**Exercise instructions**. Would you please copy each line of the data in which the string "http" occurs?

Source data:
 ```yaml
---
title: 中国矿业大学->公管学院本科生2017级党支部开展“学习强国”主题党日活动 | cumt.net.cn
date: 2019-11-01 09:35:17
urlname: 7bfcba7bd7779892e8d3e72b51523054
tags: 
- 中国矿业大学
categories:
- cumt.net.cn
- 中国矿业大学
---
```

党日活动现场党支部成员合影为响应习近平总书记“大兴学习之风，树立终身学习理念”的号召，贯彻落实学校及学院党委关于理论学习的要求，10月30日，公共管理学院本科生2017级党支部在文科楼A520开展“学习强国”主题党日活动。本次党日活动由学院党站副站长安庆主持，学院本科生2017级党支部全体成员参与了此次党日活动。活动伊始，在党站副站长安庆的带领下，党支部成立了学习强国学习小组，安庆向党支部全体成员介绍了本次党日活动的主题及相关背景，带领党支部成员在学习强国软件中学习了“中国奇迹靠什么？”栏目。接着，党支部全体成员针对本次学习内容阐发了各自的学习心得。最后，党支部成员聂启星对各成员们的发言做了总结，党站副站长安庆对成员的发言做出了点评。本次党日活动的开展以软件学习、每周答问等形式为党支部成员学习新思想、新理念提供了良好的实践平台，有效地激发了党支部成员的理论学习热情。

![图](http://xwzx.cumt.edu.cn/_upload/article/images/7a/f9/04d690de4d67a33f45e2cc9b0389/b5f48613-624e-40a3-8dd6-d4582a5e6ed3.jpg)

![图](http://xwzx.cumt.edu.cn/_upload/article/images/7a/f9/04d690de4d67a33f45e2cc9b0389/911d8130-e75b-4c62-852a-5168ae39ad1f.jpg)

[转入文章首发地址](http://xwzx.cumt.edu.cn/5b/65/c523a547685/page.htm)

**Output for this task**.
![图](http://xwzx.cumt.edu.cn/_upload/article/images/7a/f9/04d690de4d67a33f45e2cc9b0389/b5f48613-624e-40a3-8dd6-d4582a5e6ed3.jpg)
![图](http://xwzx.cumt.edu.cn/_upload/article/images/7a/f9/04d690de4d67a33f45e2cc9b0389/911d8130-e75b-4c62-852a-5168ae39ad1f.jpg)
[转入文章首发地址](http://xwzx.cumt.edu.cn/5b/65/c523a547685/page.htm)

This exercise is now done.